### Given entries

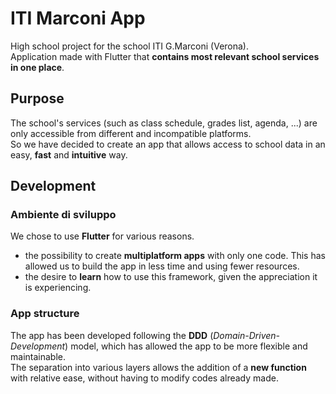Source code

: # ITI Marconi App 
High school project for the school ITI G.Marconi (Verona).</br>
Application made with Flutter that **contains most relevant school services in one place**.

## Purpose
The school's services (such as class schedule, grades list, agenda, ...) are only accessible from different and incompatible platforms.</br>
So we have decided to create an app that allows access to school data in an easy, **fast** and **intuitive** way.

## Development
### Ambiente di sviluppo
We chose to use **Flutter** for various reasons.
- the possibility to create **multiplatform apps** with only one code. This has allowed us to build the app in less time and using fewer resources.
- the desire to **learn** how to use this framework, given the appreciation it is experiencing.
### App structure
The app has been developed following the **DDD** (*Domain-Driven-Development*) model, which has allowed the app to be more flexible and maintainable.</br>
The separation into various layers allows the addition of a **new function** with relative ease, without having to modify codes already made.
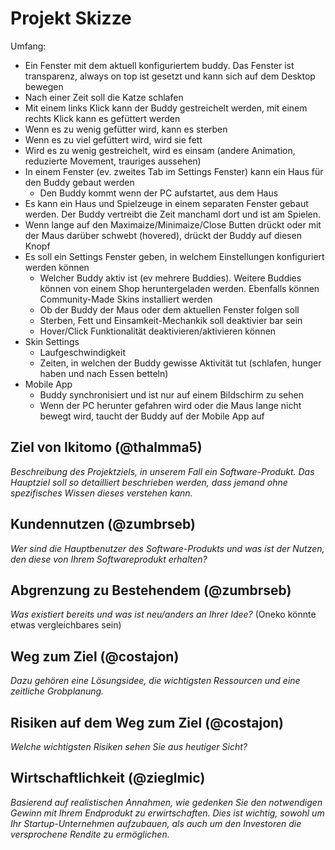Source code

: # Projekt Skizze

Umfang:
- Ein Fenster mit dem aktuell konfiguriertem buddy. Das Fenster ist transparenz, always on top ist gesetzt und kann sich auf dem Desktop bewegen
- Nach einer Zeit soll die Katze schlafen
- Mit einem links Klick kann der Buddy gestreichelt werden, mit einem rechts Klick kann es gefüttert werden
- Wenn es zu wenig gefütter wird, kann es sterben
- Wenn es zu viel gefüttert wird, wird sie fett
- Wird es zu wenig gestreichelt, wird es einsam (andere Animation, reduzierte Movement, trauriges aussehen)
- In einem Fenster (ev. zweites Tab im Settings Fenster) kann ein Haus für den Buddy gebaut werden
  - Den Buddy kommt wenn der PC aufstartet, aus dem Haus
- Es kann ein Haus und Spielzeuge in einem separaten Fenster gebaut werden. Der Buddy vertreibt die Zeit manchaml dort und ist am Spielen.
- Wenn lange auf den Maximaize/Minimaize/Close Butten drückt oder mit der Maus darüber schwebt (hovered), drückt der Buddy auf diesen Knopf
- Es soll ein Settings Fenster geben, in welchem Einstellungen konfiguriert werden können
  - Welcher Buddy aktiv ist (ev mehrere Buddies). Weitere Buddies können von einem Shop heruntergeladen werden. Ebenfalls können Community-Made Skins installiert werden
  - Ob der Buddy der Maus oder dem aktuellen Fenster folgen soll
  - Sterben, Fett und Einsamkeit-Mechankik soll deaktivier bar sein
  - Hover/Click Funktionalität deaktivieren/aktivieren können
- Skin Settings
  - Laufgeschwindigkeit
  - Zeiten, in welchen der Buddy gewisse Aktivität tut (schlafen, hunger haben und nach Essen betteln)
- Mobile App 
  - Buddy synchronisiert und ist nur auf einem Bildschirm zu sehen
  - Wenn der PC herunter gefahren wird oder die Maus lange nicht bewegt wird, taucht der Buddy auf der Mobile App auf

## Ziel von Ikitomo (@thalmma5)
*Beschreibung des Projektziels, in unserem Fall ein Software-Produkt. Das
Hauptziel soll so detailliert beschrieben werden, dass jemand ohne spezifisches Wissen
dieses verstehen kann.*
## Kundennutzen (@zumbrseb)
*Wer sind die Hauptbenutzer des Software-Produkts und was ist der Nutzen,
den diese von Ihrem Softwareprodukt erhalten?*

## Abgrenzung zu Bestehendem (@zumbrseb)
*Was existiert bereits und was ist neu/anders an Ihrer Idee?*
(Oneko könnte etwas vergleichbares sein)

## Weg zum Ziel (@costajon)
*Dazu gehören eine Lösungsidee, die wichtigsten Ressourcen und eine
zeitliche Grobplanung.*

## Risiken auf dem Weg zum Ziel (@costajon)
*Welche wichtigsten Risiken sehen Sie aus heutiger Sicht?*

## Wirtschaftlichkeit (@zieglmic)
*Basierend auf realistischen Annahmen, wie gedenken Sie den
notwendigen Gewinn mit Ihrem Endprodukt zu erwirtschaften. Dies ist wichtig, sowohl um
Ihr Startup-Unternehmen aufzubauen, als auch um den Investoren die versprochene
Rendite zu ermöglichen.*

######

Task to carry out: Copy out the records exactly. Do not include the pictures.

Output for this task:
Source code

: # ITI Marconi App 
High school project for the school ITI G.Marconi (Verona).</br>
Application made with Flutter that **contains most relevant school services in one place**.

## Purpose
The school's services (such as class schedule, grades list, agenda, ...) are only accessible from different and incompatible platforms.</br>
So we have decided to create an app that allows access to school data in an easy, **fast** and **intuitive** way.

## Development
### Ambiente di sviluppo
We chose to use **Flutter** for various reasons.
- the possibility to create **multiplatform apps** with only one code. This has allowed us to build the app in less time and using fewer resources.
- the desire to **learn** how to use this framework, given the appreciation it is experiencing.
### App structure
The app has been developed following the **DDD** (*Domain-Driven-Development*) model, which has allowed the app to be more flexible and maintainable.</br>
The separation into various layers allows the addition of a **new function** with relative ease, without having to modify codes already made.
Source code

: # Projekt Skizze

Umfang:
- Ein Fenster mit dem aktuell konfiguriertem buddy. Das Fenster ist transparenz, always on top ist gesetzt und kann sich auf dem Desktop bewegen
- Nach einer Zeit soll die Katze schlafen
- Mit einem links Klick kann der Buddy gestreichelt werden, mit einem rechts Klick kann es gefüttert werden
- Wenn es zu wenig gefütter wird, kann es sterben
- Wenn es zu viel gefüttert wird, wird sie fett
- Wird es zu wenig gestreichelt, wird es einsam (andere Animation, reduzierte Movement, trauriges aussehen)
- In einem Fenster (ev. zweites Tab im Settings Fenster) kann ein Haus für den Buddy gebaut werden
  - Den Buddy kommt wenn der PC aufstartet, aus dem Haus
- Es kann ein Haus und Spielzeuge in einem separaten Fenster gebaut werden. Der Buddy vertreibt die Zeit manchaml dort und ist am Spielen.
- Wenn lange auf den Maximaize/Minimaize/Close Butten drückt oder mit der Maus darüber schwebt (hovered), drückt der Buddy auf diesen Knopf
- Es soll ein Settings Fenster geben, in welchem Einstellungen konfiguriert werden können
  - Welcher Buddy aktiv ist (ev mehrere Buddies). Weitere Buddies können von einem Shop heruntergeladen werden. Ebenfalls können Community-Made Skins installiert werden
  - Ob der Buddy der Maus oder dem aktuellen Fenster folgen soll
  - Sterben, Fett und Einsamkeit-Mechankik soll deaktivier bar sein
  - Hover/Click Funktionalität deaktivieren/aktivieren können
- Skin Settings
  - Laufgeschwindigkeit
  - Zeiten, in welchen der Buddy gewisse Aktivität tut (schlafen, hunger haben und nach Essen betteln)
- Mobile App 
  - Buddy synchronisiert und ist nur auf einem Bildschirm zu sehen
  - Wenn der PC herunter gefahren wird oder die Maus lange nicht bewegt wird, taucht der Buddy auf der Mobile App auf

## Ziel von Ikitomo (@thalmma5)
*Beschreibung des Projektziels, in unserem Fall ein Software-Produkt. Das
Hauptziel soll so detailliert beschrieben werden, dass jemand ohne spezifisches Wissen
dieses verstehen kann.*
## Kundennutzen (@zumbrseb)
*Wer sind die Hauptbenutzer des Software-Produkts und was ist der Nutzen,
den diese von Ihrem Softwareprodukt erhalten?*

## Abgrenzung zu Bestehendem (@zumbrseb)
*Was existiert bereits und was ist neu/anders an Ihrer Idee?*
(Oneko könnte etwas vergleichbares sein)

## Weg zum Ziel (@costajon)
*Dazu gehören eine Lösungsidee, die wichtigsten Ressourcen und eine
zeitliche Grobplanung.*

## Risiken auf dem Weg zum Ziel (@costajon)
*Welche wichtigsten Risiken sehen Sie aus heutiger Sicht?*

## Wirtschaftlichkeit (@zieglmic)
*Basierend auf realistischen Annahmen, wie gedenken Sie den
notwendigen Gewinn mit Ihrem Endprodukt zu erwirtschaften. Dies ist wichtig, sowohl um
Ihr Startup-Unternehmen aufzubauen, als auch um den Investoren die versprochene
Rendite zu ermöglichen.*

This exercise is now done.